Scenario 2: Out of Memory
Setup
Deploy the file app-oom.json
:
$ dcos marathon app add https://raw.githubusercontent.com/dcos-labs/dcos-deb
Once deployed, when we take a look at the DC/OS web interface, we see some strange results under CPU Allocation:
Figure 1. CPU allocation display
How is it that CPU Allocation is continually oscillating between 0 and 8 percent?
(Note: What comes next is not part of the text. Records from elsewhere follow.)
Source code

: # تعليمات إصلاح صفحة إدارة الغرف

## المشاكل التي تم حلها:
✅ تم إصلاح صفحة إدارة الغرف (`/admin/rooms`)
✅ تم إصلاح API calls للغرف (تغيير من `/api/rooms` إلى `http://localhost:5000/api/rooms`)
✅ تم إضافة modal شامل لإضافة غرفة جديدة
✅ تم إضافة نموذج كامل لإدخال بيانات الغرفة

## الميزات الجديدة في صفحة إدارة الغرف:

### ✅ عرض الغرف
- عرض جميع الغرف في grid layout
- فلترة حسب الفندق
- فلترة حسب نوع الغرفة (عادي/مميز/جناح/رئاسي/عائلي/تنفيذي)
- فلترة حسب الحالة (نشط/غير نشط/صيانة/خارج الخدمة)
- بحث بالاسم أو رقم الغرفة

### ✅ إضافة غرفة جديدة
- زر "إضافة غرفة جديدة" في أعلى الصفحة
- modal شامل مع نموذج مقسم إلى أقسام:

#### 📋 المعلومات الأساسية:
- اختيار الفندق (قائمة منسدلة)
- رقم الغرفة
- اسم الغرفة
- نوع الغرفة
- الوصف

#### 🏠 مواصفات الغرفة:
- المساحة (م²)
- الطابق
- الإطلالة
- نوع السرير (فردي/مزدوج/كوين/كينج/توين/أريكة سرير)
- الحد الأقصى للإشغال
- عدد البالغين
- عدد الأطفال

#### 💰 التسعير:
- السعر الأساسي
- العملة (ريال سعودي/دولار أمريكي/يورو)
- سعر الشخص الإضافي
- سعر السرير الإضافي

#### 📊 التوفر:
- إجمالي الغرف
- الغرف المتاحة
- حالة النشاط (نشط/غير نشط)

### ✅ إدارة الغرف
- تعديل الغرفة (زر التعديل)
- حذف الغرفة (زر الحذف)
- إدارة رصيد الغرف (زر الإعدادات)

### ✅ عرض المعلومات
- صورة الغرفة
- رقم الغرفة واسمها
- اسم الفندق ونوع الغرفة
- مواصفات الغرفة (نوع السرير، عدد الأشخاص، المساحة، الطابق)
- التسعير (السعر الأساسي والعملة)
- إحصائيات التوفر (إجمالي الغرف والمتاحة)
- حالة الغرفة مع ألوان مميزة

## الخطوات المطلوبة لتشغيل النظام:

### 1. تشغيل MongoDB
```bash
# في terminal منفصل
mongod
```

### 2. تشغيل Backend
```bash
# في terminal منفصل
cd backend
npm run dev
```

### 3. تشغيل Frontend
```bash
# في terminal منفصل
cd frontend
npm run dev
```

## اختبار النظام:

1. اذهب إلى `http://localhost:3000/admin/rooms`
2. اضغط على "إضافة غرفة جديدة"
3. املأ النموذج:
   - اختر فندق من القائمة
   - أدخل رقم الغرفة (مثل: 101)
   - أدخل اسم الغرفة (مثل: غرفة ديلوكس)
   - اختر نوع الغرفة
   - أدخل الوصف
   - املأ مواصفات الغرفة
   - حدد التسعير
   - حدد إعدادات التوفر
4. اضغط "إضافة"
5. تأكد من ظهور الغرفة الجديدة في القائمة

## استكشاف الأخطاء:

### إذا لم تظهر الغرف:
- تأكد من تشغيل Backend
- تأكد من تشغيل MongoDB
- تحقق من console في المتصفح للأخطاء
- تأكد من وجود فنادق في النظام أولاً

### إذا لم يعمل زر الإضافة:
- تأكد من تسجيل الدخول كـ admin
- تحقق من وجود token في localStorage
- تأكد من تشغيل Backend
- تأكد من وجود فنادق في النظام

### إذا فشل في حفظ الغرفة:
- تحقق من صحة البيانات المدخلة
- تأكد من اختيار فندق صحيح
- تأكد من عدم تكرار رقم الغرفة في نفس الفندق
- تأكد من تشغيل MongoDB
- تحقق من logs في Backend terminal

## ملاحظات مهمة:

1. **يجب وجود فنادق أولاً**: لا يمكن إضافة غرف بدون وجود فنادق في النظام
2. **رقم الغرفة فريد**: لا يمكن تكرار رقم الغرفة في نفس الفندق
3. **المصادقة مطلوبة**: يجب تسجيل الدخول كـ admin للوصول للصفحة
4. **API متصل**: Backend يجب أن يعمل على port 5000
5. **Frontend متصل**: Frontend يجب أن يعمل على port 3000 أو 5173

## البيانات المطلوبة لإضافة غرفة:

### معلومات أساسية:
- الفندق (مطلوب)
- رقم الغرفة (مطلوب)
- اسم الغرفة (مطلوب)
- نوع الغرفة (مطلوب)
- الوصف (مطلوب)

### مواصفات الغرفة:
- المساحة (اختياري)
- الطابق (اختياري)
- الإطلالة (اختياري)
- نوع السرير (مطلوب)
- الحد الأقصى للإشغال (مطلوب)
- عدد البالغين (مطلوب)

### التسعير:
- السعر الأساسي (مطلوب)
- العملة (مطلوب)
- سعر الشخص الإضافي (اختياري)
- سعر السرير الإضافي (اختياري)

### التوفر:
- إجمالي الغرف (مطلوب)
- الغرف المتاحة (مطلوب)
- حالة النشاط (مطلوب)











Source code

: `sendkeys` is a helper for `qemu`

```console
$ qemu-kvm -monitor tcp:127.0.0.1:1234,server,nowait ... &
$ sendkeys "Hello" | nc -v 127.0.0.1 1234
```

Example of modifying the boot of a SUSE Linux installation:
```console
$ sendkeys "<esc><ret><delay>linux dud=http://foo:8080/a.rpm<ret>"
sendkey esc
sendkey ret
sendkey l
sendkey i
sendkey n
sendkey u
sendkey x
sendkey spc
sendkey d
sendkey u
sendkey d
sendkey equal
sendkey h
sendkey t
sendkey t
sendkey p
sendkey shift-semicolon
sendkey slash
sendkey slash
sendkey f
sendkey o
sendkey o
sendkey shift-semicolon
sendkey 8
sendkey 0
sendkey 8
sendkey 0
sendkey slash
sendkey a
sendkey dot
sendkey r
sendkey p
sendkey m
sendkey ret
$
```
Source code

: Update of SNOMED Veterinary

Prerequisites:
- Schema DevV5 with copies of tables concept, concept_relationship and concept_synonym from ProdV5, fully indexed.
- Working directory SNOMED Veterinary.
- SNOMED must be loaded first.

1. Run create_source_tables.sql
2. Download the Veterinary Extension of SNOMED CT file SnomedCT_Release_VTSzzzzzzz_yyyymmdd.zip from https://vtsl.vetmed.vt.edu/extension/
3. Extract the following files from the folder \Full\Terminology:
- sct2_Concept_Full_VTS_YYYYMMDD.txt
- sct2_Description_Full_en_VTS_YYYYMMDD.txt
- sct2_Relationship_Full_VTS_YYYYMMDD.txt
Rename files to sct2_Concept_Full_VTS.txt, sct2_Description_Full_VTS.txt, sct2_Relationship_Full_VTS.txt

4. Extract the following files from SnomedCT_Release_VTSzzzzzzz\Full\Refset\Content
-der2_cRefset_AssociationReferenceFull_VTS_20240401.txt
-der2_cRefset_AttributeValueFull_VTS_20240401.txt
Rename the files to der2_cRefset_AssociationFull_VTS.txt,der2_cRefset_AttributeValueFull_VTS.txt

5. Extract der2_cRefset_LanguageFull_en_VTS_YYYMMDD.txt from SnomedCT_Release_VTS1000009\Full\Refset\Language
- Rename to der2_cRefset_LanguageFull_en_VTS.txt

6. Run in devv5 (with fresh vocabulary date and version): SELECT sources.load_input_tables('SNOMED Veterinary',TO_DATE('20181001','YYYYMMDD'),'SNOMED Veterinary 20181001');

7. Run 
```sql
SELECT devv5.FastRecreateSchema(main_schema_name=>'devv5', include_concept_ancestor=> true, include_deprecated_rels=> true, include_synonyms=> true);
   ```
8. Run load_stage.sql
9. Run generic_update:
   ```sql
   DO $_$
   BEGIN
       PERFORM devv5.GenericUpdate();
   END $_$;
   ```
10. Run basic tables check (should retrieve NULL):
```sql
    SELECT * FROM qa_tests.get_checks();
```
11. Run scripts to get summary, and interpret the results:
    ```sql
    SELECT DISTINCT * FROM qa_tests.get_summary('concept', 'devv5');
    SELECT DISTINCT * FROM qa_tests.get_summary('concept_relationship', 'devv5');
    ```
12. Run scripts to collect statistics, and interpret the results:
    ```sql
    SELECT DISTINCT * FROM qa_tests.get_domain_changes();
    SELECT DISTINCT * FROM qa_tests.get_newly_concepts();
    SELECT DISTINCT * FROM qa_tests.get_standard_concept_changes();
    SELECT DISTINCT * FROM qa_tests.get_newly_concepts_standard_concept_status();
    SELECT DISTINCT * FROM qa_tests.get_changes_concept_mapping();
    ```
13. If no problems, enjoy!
Let’s take a look at the application details in the web interface:
Figure 2. Application details
Based on this, the application runs for a few seconds and then fails.
Resolution
To get a better handle on understanding this unexpected behavior, let us start by looking at the application logs — either in the web interface or via the CLI. You can find the application logs in the web interface by looking under ‘Output’ in the ‘Logs’ tab of the application:
Figure 3. Application log displa y
The log output “Eating Memory” is a pretty generous hint that the issue might be related to memory. Despite this, there is no direct failure message regarding memory allocation(keep in mind that most apps are not so friendly as to log that they are eating up memory).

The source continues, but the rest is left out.